Task details:
The pictures do not go in the copy. Reproduce the rest of the entries exactly.

(Data extracted from a collection)
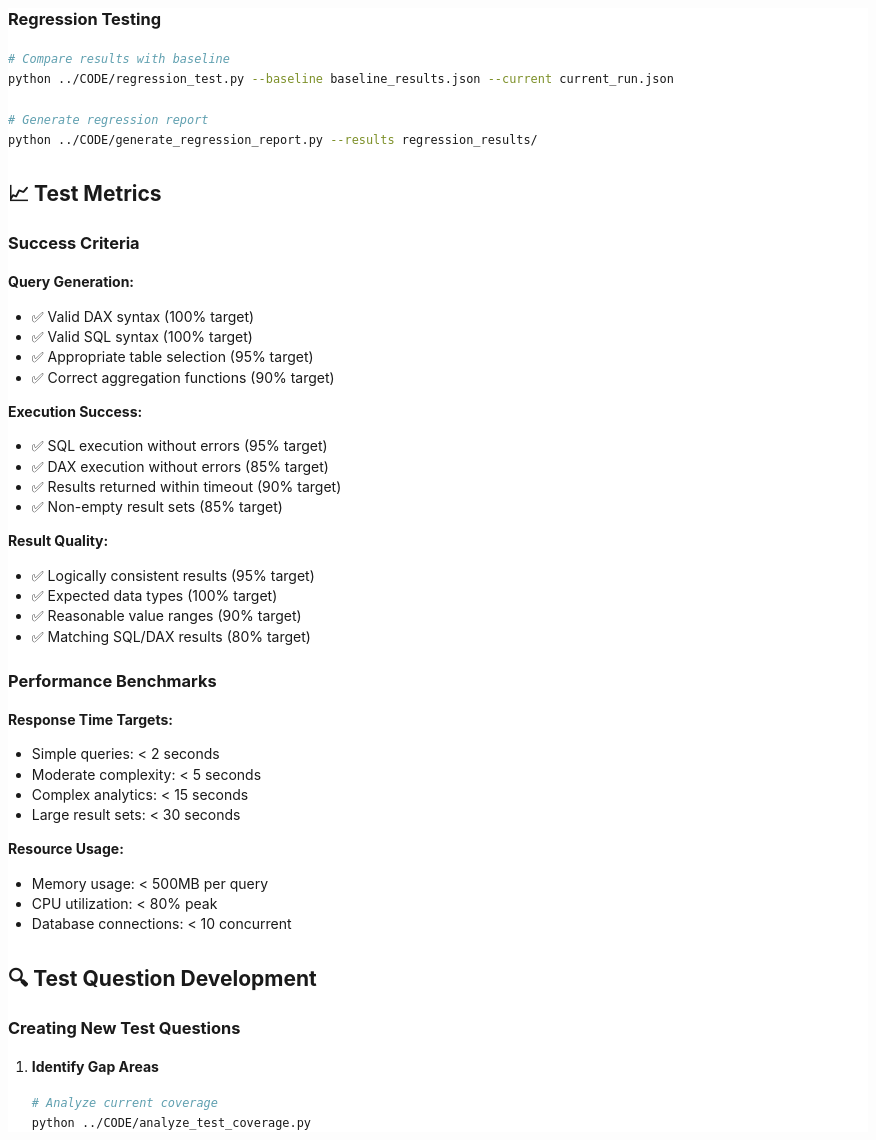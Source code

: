 ### Regression Testing

```bash
# Compare results with baseline
python ../CODE/regression_test.py --baseline baseline_results.json --current current_run.json

# Generate regression report
python ../CODE/generate_regression_report.py --results regression_results/
```

## 📈 Test Metrics

### Success Criteria

**Query Generation:**
- ✅ Valid DAX syntax (100% target)
- ✅ Valid SQL syntax (100% target)
- ✅ Appropriate table selection (95% target)
- ✅ Correct aggregation functions (90% target)

**Execution Success:**
- ✅ SQL execution without errors (95% target)
- ✅ DAX execution without errors (85% target)
- ✅ Results returned within timeout (90% target)
- ✅ Non-empty result sets (85% target)

**Result Quality:**
- ✅ Logically consistent results (95% target)
- ✅ Expected data types (100% target)
- ✅ Reasonable value ranges (90% target)
- ✅ Matching SQL/DAX results (80% target)

### Performance Benchmarks

**Response Time Targets:**
- Simple queries: < 2 seconds
- Moderate complexity: < 5 seconds
- Complex analytics: < 15 seconds
- Large result sets: < 30 seconds

**Resource Usage:**
- Memory usage: < 500MB per query
- CPU utilization: < 80% peak
- Database connections: < 10 concurrent

## 🔍 Test Question Development

### Creating New Test Questions

1. **Identify Gap Areas**
   ```bash
   # Analyze current coverage
   python ../CODE/analyze_test_coverage.py
   ```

Exercise response:
Source code

: ### Regression Testing

```bash
# Compare results with baseline
python ../CODE/regression_test.py --baseline baseline_results.json --current current_run.json

# Generate regression report
python ../CODE/generate_regression_report.py --results regression_results/
```

## 📈 Test Metrics

### Success Criteria

**Query Generation:**
- ✅ Valid DAX syntax (100% target)
- ✅ Valid SQL syntax (100% target)
- ✅ Appropriate table selection (95% target)
- ✅ Correct aggregation functions (90% target)

**Execution Success:**
- ✅ SQL execution without errors (95% target)
- ✅ DAX execution without errors (85% target)
- ✅ Results returned within timeout (90% target)
- ✅ Non-empty result sets (85% target)

**Result Quality:**
- ✅ Logically consistent results (95% target)
- ✅ Expected data types (100% target)
- ✅ Reasonable value ranges (90% target)
- ✅ Matching SQL/DAX results (80% target)

### Performance Benchmarks

**Response Time Targets:**
- Simple queries: < 2 seconds
- Moderate complexity: < 5 seconds
- Complex analytics: < 15 seconds
- Large result sets: < 30 seconds

**Resource Usage:**
- Memory usage: < 500MB per query
- CPU utilization: < 80% peak
- Database connections: < 10 concurrent

## 🔍 Test Question Development

### Creating New Test Questions

1. **Identify Gap Areas**
   ```bash
   # Analyze current coverage
   python ../CODE/analyze_test_coverage.py
   ```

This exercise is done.